The first 35 trainees who completed the three-year electrical course at Don Bosco Oysterbay were enrolled in a six-month specialization course which consisted of both electronics and solar system training. The specialization course was designed to provide a technical foundation for solar technologies and reinforce classroom learning with hands-on demonstrations. The 35 trainees have graduated and already 70 percent of them have found work as solar technicians.
One of the graduates is 23-year-old Charles Urio who completed secondary school in 2013. At that time, he could not progress further in his studies because his grades were not good enough and his family didn’t have the money for private school. He resigned himself to work as a salesman in an electrical shop. There, he developed an interest in the work and even began accompanying technicians to help carry out installations. Soon he was learning the art of installation.
He applied to Don Bosco Oysterbay for the three-year electrical installation course. When he completed the course, Salesian missionaries offered to enroll him in a six-month course specializing in solar photovoltaic (PV) design, installation and maintenance. Urio says, “The fact that I was now furthering my education fully paid for by Don Bosco was a dream surpassed.”

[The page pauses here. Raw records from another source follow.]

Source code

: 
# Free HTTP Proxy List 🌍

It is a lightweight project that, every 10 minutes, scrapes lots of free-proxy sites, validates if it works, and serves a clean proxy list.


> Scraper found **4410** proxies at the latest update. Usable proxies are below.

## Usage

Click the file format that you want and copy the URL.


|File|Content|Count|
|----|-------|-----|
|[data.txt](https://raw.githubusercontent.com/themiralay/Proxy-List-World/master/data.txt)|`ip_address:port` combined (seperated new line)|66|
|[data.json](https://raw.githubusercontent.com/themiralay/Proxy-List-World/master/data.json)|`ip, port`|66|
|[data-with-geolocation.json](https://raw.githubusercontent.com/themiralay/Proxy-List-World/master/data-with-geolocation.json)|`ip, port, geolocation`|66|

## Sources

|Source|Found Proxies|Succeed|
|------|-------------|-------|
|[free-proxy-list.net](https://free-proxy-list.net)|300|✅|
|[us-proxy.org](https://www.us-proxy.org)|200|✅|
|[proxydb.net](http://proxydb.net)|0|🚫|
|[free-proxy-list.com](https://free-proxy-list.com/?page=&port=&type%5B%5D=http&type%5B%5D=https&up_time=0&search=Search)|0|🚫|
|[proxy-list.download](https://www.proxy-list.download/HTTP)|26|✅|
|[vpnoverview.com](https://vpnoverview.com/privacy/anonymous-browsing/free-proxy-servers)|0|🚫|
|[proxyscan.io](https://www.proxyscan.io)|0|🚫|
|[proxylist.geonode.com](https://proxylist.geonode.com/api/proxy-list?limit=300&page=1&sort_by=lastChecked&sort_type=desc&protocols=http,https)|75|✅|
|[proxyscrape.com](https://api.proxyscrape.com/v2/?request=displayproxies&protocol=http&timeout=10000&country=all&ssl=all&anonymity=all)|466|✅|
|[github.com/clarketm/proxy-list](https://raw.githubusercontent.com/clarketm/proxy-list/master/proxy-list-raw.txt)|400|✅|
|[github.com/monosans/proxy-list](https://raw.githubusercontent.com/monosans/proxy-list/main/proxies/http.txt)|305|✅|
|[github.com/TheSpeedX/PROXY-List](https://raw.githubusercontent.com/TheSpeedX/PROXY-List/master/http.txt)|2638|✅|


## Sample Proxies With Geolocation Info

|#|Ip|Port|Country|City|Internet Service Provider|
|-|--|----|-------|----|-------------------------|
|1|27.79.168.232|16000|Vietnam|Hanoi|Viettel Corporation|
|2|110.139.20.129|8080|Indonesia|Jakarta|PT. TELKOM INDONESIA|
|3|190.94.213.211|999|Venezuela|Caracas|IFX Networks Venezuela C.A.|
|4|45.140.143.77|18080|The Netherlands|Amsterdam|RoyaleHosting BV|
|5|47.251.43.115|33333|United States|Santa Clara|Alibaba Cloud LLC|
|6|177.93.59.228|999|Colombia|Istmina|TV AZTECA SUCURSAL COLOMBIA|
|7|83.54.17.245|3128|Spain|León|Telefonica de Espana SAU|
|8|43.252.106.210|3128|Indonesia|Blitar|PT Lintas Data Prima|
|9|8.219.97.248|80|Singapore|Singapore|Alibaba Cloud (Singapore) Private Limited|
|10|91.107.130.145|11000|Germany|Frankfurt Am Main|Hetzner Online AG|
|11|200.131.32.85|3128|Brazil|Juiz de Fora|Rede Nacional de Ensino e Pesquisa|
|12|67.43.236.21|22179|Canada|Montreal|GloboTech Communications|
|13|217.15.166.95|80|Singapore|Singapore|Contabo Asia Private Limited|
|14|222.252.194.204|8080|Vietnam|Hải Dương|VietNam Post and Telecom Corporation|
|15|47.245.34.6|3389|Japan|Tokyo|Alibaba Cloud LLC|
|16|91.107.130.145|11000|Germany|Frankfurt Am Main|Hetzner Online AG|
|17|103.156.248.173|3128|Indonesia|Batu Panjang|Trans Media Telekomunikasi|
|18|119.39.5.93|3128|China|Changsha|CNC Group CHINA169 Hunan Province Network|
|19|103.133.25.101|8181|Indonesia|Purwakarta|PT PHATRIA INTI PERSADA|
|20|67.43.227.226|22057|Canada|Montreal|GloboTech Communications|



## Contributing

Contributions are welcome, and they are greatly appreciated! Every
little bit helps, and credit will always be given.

The solar PV course provided him in-depth knowledge of installing solar and solar water pump equipment. He adds, “The solar course gave me an advantage in securing a job at Ensol Tanzania Company Ltd. Some of my electrical installation classmates are still out there looking for stable jobs. I am grateful to Don Bosco for moving me from zero to hero.”
Logolye Melita is another graduate of the Don Bosco Oysterbay solar PV course. The 23-year old completed secondary school in 2012 but was unable to proceed to high school because his grades were not good enough. He started a small business in his village in Arusha before moving to Dar es Salaam to take advantage of the more varied business opportunities there.
While in Dar es Salaam, he met one of his former classmates who introduced him to staff at Don Bosco Oysterbay. As his desire was to become an electrician, he immediately applied for admission to study electrical installation at Don Bosco Oysterbay. He began his coursework in 2015 and upon graduation, was selected to proceed to the six-month solar PV course.
“The solar course has enabled me to conquer life challenges, and I am able to solve people’s energy challenges. I am fulfilled when I install solar for people and improve their standard of living,” says Melita, who is now employed at ALFA, a company in Dar es Salaam.
In August 2018, with funding from the Charles Stewart Mott Foundation, this same training program was launched in Don Bosco training centers in Dodoma and Iringa. This has led to the establishment of training laboratories and the remodeling of the solar and electronic classes and workshops at the centers, as well as the installation of training equipment, furniture and the development and training of instructors on the new syllabus.
When fully established, the Don Bosco training centers in Dar es Salaam, Dodoma, and Iringa will train a population of 300 students annually in installation, operation and maintenance of solar PV equipment. The centers will collaborate with solar energy companies and the government to provide apprenticeship opportunities for instructors and students.